Use the request library to download the image predictions data and save as tsv

In [None]:
r = requests.get("https://d17h27t6h515a5.cloudfront.net/topher/2017/August/599fd2ad_image-predictions/image-predictions.tsv")
with open("image_predictions.tsv", "w") as file:
    file.write(r.text)

In [None]:
# read the saved image predictions data
df_image_pred = pd.read_csv("image_predictions.tsv", sep="\t")

Setup Tweepy package using imported twitter API details

In [None]:
# setup tweepy
auth = tweepy.OAuthHandler(consumer_key, consumer_secret)
auth.set_access_token(access_token, access_secret)
api = tweepy.API(auth, wait_on_rate_limit=True)

Directly download the WeRateDogs twitter archive data (twitter-archive-enhanced.csv)

In [None]:
df_archive = pd.read_csv('twitter-archive-enhanced.csv')

In [None]:
# make a list of tweet ids
tweet_ids = df_archive.tweet_id.tolist()

Use Tweepy to fetch more details of WeRateDogs twitter archive data and save (tweet_json.txt)

In [None]:
#fetch tweets using tweet ids from archive-enhanced
failed_tweet_pull_count = 0
for id in tweet_ids:
    try:
        start = time.time()
        tweet = api.get_status(id, tweet_mode='extended')
        with open('tweet_json.txt', 'a') as file:
            json.dump(tweet._json, file)
            file.write("\n")
        end = time.time()
        print(end-start, ' seconds')
    except:
        failed_tweet_pull_count += 1
        print('Could not fetch tweet with id:', id)
        
print('Could not fetch ', failed_tweet_pull_count, ' Tweets')

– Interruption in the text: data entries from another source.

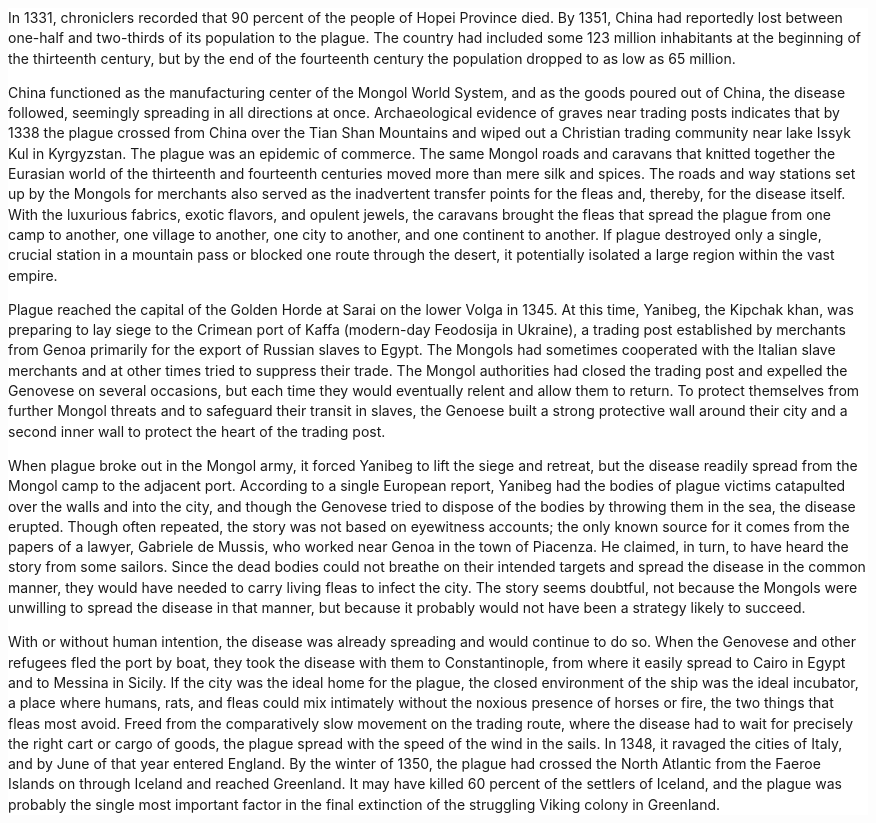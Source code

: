 In 1331, chroniclers recorded that 90 percent of the people of Hopei Province died. By 1351, China had reportedly lost between one-half and two-thirds of its population to the plague. The country had included some 123 million inhabitants at the beginning of the thirteenth century, but by the end of the fourteenth century the population dropped to as low as 65 million.

China functioned as the manufacturing center of the Mongol World System, and as the goods poured out of China, the disease followed, seemingly spreading in all directions at once. Archaeological evidence of graves near trading posts indicates that by 1338 the plague crossed from China over the Tian Shan Mountains and wiped out a Christian trading community near lake Issyk Kul in Kyrgyzstan. The plague was an epidemic of commerce. The same Mongol roads and caravans that knitted together the Eurasian world of the thirteenth and fourteenth centuries moved more than mere silk and spices. The roads and way stations set up by the Mongols for merchants also served as the inadvertent transfer points for the fleas and, thereby, for the disease itself. With the luxurious fabrics, exotic flavors, and opulent jewels, the caravans brought the fleas that spread the plague from one camp to another, one village to another, one city to another, and one continent to another. If plague destroyed only a single, crucial station in a mountain pass or blocked one route through the desert, it potentially isolated a large region within the vast empire.

Plague reached the capital of the Golden Horde at Sarai on the lower Volga in 1345. At this time, Yanibeg, the Kipchak khan, was preparing to lay siege to the Crimean port of Kaffa \(modern-day Feodosija in Ukraine\), a trading post established by merchants from Genoa primarily for the export of Russian slaves to Egypt. The Mongols had sometimes cooperated with the Italian slave merchants and at other times tried to suppress their trade. The Mongol authorities had closed the trading post and expelled the Genovese on several occasions, but each time they would eventually relent and allow them to return. To protect themselves from further Mongol threats and to safeguard their transit in slaves, the Genoese built a strong protective wall around their city and a second inner wall to protect the heart of the trading post.

When plague broke out in the Mongol army, it forced Yanibeg to lift the siege and retreat, but the disease readily spread from the Mongol camp to the adjacent port. According to a single European report, Yanibeg had the bodies of plague victims catapulted over the walls and into the city, and though the Genovese tried to dispose of the bodies by throwing them in the sea, the disease erupted. Though often repeated, the story was not based on eyewitness accounts; the only known source for it comes from the papers of a lawyer, Gabriele de Mussis, who worked near Genoa in the town of Piacenza. He claimed, in turn, to have heard the story from some sailors. Since the dead bodies could not breathe on their intended targets and spread the disease in the common manner, they would have needed to carry living fleas to infect the city. The story seems doubtful, not because the Mongols were unwilling to spread the disease in that manner, but because it probably would not have been a strategy likely to succeed.

With or without human intention, the disease was already spreading and would continue to do so. When the Genovese and other refugees fled the port by boat, they took the disease with them to Constantinople, from where it easily spread to Cairo in Egypt and to Messina in Sicily. If the city was the ideal home for the plague, the closed environment of the ship was the ideal incubator, a place where humans, rats, and fleas could mix intimately without the noxious presence of horses or fire, the two things that fleas most avoid. Freed from the comparatively slow movement on the trading route, where the disease had to wait for precisely the right cart or cargo of goods, the plague spread with the speed of the wind in the sails. In 1348, it ravaged the cities of Italy, and by June of that year entered England. By the winter of 1350, the plague had crossed the North Atlantic from the Faeroe Islands on through Iceland and reached Greenland. It may have killed 60 percent of the settlers of Iceland, and the plague was probably the single most important factor in the final extinction of the struggling Viking colony in Greenland.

Convert tweet_json.txt to a dataframe

In [None]:
# read and append json to list
tweet_json_list = list()
with open("tweet_json.txt") as file_in:
    for line in file_in:
        tweet_json_list.append(json.loads(line))

In [None]:
df_tweet = pd.DataFrame(tweet_json_list)

In [None]:
df_tweet.to_csv('tweet_json.csv', index=False)

## Assess

### Programmatically view the three datasets in order to identify issues 

In [None]:
# check for duplicated columns within the three datasets
all_columns = pd.Series(list(df_image_pred) + list(df_tweet) + list(df_archive))
all_columns[all_columns.duplicated()]

In [None]:
# return random 15 rows of data in archive dataframe
df_archive.sample(15)

In [None]:
#Use pandas info method to assess data
df_archive.info()

In [None]:
#use pandas describe method
df_archive.describe()

In [None]:
# Look for potential outliers with >10 rating denominator
df_archive[df_archive.rating_denominator > 10]

In [None]:
#check for duplicates
df_archive.duplicated().sum()

In [None]:
#check for retweets
df_archive[-df_archive.retweeted_status_id.isnull()]

In [None]:
#check size of archive data (rows and columns)
df_archive.shape

Apply the same pandas methods to tweet dataframe

In [None]:
df_tweet.info()

In [None]:
#count num of distinct values in coordinates column
df_tweet.coordinates.value_counts()

In [None]:
#count num of distinct values in geo column
df_tweet.geo.value_counts()

In [None]:
#count num of distinct values in is_quote_status column
df_tweet.is_quote_status.value_counts()

In [None]:
df_tweet.describe()

In [None]:
# confirm that all tweets language is english
df_tweet[df_tweet_clean.lang != 'en']

In [None]:
#check for tweet dataframe size
df_tweet.shape

Do the same foe image predictions data

In [None]:
df_image_pred

In [None]:
df_image_pred.info()

In [None]:
df_image_pred.describe()

In [None]:
# check for duplicated rows
df_image_pred.duplicated().sum()

In [None]:
#size of image predictions data
df_image_pred.shape

#### Quality
##### `Tweets` table
- created_at column is an object not a datetime
- entire columns filled with null value
- repeated id column (id and id str)
- missing records (2327 instead of 2356)
- non original tweets (retweets, quotes, reply)
- Unwanted columns (only need created_at, id, retweet_count, favorite_count, full_text)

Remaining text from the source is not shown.